● Task instructions:
Report back every line below that carries the word "ansiblesafe".

● Source material:

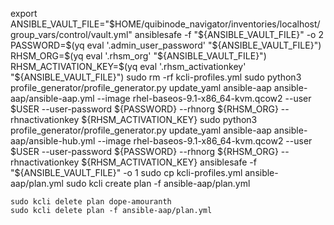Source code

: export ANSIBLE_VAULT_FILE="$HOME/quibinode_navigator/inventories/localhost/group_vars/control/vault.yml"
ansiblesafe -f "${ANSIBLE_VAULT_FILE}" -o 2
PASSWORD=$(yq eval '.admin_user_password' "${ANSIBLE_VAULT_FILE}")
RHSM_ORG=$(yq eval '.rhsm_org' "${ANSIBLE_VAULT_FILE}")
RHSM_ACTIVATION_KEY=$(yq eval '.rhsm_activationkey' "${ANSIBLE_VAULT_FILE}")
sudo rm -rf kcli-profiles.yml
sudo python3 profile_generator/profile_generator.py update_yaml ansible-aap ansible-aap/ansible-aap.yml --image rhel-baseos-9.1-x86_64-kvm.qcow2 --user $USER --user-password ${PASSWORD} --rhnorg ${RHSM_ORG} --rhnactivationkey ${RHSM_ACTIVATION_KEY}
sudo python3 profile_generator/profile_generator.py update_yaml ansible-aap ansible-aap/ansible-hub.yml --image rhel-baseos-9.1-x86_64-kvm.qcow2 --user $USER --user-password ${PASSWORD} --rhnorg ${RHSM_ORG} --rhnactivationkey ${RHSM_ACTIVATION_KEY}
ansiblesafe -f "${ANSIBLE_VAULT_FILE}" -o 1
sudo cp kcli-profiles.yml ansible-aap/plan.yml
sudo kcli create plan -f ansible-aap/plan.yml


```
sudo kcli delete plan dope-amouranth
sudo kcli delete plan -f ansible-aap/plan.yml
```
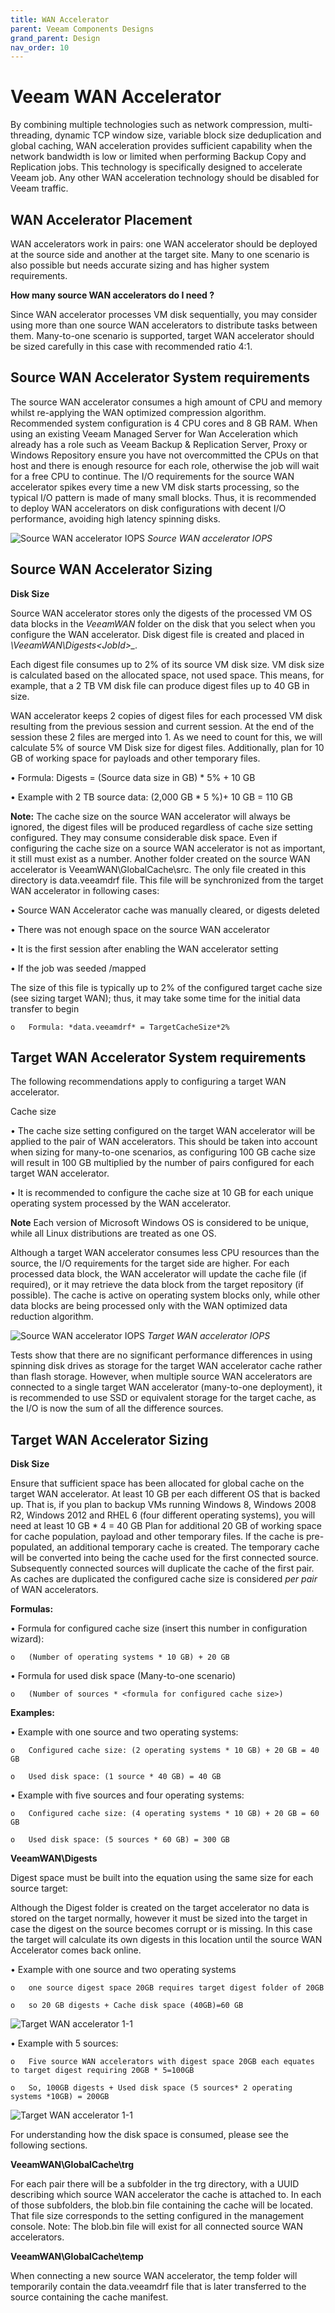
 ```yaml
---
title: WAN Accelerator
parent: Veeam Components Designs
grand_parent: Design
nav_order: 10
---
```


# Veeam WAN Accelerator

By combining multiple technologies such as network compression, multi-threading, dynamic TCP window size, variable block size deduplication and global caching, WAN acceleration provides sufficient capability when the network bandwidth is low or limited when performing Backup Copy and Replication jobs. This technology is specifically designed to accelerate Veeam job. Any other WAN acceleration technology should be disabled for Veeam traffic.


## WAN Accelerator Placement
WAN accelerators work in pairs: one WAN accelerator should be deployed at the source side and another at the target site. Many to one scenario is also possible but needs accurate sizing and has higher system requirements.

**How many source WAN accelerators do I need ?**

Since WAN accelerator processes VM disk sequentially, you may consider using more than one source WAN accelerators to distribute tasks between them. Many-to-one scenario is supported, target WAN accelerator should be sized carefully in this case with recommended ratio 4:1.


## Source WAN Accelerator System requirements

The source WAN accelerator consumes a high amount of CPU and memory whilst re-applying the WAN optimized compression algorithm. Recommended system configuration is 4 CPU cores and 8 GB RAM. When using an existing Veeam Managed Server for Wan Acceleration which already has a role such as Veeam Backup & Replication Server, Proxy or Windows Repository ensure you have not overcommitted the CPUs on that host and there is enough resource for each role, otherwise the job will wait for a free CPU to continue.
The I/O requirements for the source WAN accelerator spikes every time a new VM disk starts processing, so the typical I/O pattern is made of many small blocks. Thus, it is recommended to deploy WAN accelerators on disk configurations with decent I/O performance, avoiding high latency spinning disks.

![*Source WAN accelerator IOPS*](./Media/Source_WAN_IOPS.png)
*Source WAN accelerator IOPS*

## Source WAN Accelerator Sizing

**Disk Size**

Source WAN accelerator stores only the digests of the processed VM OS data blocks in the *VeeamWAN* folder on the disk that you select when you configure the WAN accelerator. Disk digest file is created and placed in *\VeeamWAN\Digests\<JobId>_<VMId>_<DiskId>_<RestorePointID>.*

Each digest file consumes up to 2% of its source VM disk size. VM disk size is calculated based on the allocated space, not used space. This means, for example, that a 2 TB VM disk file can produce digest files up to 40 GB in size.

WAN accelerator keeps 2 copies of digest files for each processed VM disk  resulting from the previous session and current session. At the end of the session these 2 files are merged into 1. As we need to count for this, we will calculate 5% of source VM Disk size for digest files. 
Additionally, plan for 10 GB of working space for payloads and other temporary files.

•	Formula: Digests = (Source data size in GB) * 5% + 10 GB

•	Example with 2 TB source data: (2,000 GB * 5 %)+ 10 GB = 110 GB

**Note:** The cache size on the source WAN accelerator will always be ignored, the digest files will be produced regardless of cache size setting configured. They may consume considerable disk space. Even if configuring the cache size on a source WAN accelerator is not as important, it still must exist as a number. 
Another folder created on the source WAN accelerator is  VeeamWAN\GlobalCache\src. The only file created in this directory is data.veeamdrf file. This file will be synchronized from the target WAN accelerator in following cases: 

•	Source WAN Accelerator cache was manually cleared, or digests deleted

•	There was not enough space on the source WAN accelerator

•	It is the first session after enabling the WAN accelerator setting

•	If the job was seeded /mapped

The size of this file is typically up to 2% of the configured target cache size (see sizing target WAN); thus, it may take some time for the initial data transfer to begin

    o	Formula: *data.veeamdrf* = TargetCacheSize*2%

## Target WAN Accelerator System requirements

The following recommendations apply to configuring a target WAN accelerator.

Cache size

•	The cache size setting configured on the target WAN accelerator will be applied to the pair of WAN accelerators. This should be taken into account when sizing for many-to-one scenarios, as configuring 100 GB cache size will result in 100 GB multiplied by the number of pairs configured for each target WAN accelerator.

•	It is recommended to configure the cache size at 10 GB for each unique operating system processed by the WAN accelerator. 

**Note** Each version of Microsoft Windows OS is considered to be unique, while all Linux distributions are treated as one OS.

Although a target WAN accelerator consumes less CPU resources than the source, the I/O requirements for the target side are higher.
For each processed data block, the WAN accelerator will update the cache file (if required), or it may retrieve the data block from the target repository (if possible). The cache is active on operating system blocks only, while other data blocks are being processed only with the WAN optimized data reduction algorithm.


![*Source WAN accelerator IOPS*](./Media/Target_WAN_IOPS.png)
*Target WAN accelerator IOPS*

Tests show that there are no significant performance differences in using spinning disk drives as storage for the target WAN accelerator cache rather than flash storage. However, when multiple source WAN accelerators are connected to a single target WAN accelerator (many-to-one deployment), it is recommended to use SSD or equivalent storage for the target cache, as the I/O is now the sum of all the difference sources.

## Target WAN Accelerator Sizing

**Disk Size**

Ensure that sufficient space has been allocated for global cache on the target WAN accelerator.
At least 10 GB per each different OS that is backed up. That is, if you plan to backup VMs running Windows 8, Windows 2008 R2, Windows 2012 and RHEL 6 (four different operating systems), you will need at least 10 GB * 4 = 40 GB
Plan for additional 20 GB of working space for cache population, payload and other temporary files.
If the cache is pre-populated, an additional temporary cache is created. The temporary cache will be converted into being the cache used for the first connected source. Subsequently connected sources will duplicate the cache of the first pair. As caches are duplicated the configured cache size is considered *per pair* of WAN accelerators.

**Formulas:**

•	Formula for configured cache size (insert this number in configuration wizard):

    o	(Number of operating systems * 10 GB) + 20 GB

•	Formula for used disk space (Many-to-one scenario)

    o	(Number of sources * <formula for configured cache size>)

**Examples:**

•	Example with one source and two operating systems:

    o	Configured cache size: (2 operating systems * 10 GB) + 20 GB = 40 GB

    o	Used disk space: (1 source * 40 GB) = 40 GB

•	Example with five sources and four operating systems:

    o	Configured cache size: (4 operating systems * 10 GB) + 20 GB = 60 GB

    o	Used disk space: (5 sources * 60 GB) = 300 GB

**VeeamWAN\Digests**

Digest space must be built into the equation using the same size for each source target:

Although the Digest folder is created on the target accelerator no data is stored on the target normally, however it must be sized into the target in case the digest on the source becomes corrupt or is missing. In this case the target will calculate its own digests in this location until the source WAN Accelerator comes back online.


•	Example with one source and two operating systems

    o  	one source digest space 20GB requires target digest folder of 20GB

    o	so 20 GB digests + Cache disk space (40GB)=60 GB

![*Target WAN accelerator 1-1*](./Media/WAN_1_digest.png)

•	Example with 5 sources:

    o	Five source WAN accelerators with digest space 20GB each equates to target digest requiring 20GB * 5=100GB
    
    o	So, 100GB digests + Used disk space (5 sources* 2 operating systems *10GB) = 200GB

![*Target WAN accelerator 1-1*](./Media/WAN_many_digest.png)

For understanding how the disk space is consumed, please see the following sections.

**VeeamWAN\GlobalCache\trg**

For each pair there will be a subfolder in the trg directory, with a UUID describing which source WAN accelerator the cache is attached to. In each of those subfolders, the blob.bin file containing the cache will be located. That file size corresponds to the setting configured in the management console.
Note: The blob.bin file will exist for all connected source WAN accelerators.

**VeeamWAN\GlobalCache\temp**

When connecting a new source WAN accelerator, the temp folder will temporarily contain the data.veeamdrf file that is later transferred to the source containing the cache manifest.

● Result:
ansiblesafe -f "${ANSIBLE_VAULT_FILE}" -o 2
ansiblesafe -f "${ANSIBLE_VAULT_FILE}" -o 1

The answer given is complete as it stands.